Since this is in the physical AI / real-world robotics area, I think the LeRobot Discord is probably the best place to get the most useful follow-up. But here is how I would separate the pieces first, based on what I can check from the public docs, examples, and related issues:
Short version
I think there are three different visualization/debugging questions mixed together here:
| Question |
Tool family |
What it helps with |
| “Is my recorded dataset sane?” |
lerobot-dataset-viz, LeRobot dataset visualizers, Rerun-style episode inspection |
Camera streams, robot states, actions, episode structure |
| “How is training progressing?” |
W&B, Trackio, TensorBoard, CSV/JSONL logs |
Loss, learning rate, grad norm, eval metrics |
| “Will the policy actually work on the robot?” |
Evaluation rollouts, open-loop evaluation, real robot testing, dataset/action sanity checks |
Success rate, action correctness, camera/state/action mismatch |
So I would not treat lerobot-dataset-viz as a replacement for a learning-curve dashboard. It is more of a dataset/episode inspection tool. For learning curves, W&B is the documented path in current LeRobot examples, and Trackio looks like the most relevant Hugging Face-native local/W&B-like alternative, but probably not a confirmed one-flag replacement for lerobot-train yet.

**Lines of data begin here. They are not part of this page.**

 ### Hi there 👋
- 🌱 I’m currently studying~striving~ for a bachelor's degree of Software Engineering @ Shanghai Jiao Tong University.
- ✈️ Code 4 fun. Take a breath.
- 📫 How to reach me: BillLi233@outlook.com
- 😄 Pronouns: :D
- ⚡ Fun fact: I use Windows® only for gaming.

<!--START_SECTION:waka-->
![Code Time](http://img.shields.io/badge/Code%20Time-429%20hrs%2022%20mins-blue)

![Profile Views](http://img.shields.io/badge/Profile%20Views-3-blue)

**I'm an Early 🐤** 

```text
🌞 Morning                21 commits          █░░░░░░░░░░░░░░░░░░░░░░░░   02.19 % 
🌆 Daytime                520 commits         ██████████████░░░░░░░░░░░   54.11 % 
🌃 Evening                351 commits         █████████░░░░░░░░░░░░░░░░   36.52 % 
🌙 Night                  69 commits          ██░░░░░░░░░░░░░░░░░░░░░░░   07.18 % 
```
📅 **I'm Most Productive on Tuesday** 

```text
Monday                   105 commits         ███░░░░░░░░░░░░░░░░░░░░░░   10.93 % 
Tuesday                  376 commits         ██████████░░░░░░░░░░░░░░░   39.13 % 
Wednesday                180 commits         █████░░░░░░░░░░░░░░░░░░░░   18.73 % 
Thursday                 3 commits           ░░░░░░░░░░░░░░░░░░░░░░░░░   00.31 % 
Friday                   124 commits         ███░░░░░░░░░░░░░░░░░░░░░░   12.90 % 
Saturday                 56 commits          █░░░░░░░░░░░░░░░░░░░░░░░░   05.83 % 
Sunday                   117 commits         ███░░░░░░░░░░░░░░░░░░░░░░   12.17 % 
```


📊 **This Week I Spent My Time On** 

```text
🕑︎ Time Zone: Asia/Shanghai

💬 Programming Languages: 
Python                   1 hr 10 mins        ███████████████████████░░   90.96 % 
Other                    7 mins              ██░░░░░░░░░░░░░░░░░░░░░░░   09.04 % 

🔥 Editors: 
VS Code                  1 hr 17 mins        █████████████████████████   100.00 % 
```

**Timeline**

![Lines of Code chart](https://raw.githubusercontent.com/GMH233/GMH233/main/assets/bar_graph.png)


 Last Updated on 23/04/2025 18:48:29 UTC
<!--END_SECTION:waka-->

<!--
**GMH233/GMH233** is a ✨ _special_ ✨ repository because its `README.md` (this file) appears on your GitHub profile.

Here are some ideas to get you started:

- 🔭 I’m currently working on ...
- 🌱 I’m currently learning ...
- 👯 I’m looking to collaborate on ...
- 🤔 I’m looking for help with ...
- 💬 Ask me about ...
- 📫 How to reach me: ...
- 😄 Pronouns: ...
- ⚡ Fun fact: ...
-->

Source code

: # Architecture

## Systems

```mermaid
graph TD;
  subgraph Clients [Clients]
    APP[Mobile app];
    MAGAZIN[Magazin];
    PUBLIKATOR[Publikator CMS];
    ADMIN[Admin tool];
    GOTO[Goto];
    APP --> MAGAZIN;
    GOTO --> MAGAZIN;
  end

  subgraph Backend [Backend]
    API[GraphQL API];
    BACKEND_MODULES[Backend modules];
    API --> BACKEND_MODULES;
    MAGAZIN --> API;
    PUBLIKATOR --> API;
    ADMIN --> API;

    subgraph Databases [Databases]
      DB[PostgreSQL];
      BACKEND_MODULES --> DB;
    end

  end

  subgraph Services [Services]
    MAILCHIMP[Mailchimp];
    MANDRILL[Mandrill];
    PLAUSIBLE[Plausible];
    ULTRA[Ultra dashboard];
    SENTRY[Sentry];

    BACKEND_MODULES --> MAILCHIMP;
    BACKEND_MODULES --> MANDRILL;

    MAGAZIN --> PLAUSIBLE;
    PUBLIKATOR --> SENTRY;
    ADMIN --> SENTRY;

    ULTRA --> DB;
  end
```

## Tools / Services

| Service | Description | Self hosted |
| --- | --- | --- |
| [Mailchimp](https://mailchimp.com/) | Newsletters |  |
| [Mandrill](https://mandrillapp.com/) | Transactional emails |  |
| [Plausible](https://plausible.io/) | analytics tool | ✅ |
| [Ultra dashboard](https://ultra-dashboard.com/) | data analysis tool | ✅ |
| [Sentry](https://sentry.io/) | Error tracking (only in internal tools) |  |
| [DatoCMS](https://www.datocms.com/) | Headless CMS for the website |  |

For SmolVLA/SO101 specifically, I would also be careful not to over-trust the loss curve. There are related LeRobot issues where the loss converged and/or W&B plots looked fine, but evaluation success was still 0%. That suggests that for VLA/robotics, the dataset schema, camera setup, state/action definition, normalization/statistics, and rollout evaluation can matter as much as the scalar training curve.
1. First split: dataset visualization vs training metrics
Dataset/episode visualization
LeRobot has dataset visualization tools for looking at recorded episodes. This is useful for checking things like:
- camera frames
- camera names/views
- robot state streams
- action streams
- episode timing
- whether the recorded behavior looks physically plausible
Relevant docs/pages:
This kind of tool answers questions like:
Did I record the right cameras, states, actions, and episodes?
It does not directly answer:
Is my loss decreasing over training steps?
Those are different layers.
Training metric visualization
For training curves, the current LeRobot docs show W&B as the normal documented example. In the real-world imitation learning tutorial, wandb.enable=true is described as optional and used for visualizing training plots:
So for training metrics, I would think in terms of:
| Option |
Local? |
Good for |
Caveat |
| W&B |
Not local-first by default |
Mature experiment tracking, training plots, media, artifacts |
Requires W&B setup/login unless using offline mode |
| W&B offline |
Local logging first |
Keeping W&B-style logs without immediate cloud sync |
Still W&B-oriented; dashboard workflow may not be what you want |
| Trackio |
Yes, local-first |
Local scalar curves and lightweight dashboards |
Promising, but not necessarily a full W&B replacement for LeRobot |
| TensorBoard |
Yes |
Classic local scalar curves |
May require adding a writer if not already supported |
| CSV/JSONL logs |
Yes |
Simple, robust, reproducible |
No rich dashboard unless you build/plot one |
2. Trackio may be the HF-native option you were thinking of
If you were remembering a Gradio-based Hugging Face alternative to W&B, I think you may be thinking of Trackio:
Trackio is very relevant here because it is:
- Hugging Face-native
- local-first
- W&B-like
- built around a Gradio dashboard
- designed to log experiment metrics
- able to sync/share through Hugging Face Spaces
The Trackio migration docs say that migrating from W&B is usually simple because Trackio uses W&B-like API syntax. In simple scripts, the idea can be as small as:
import trackio as wandb
wandb.init(project="my-project", name="my-run")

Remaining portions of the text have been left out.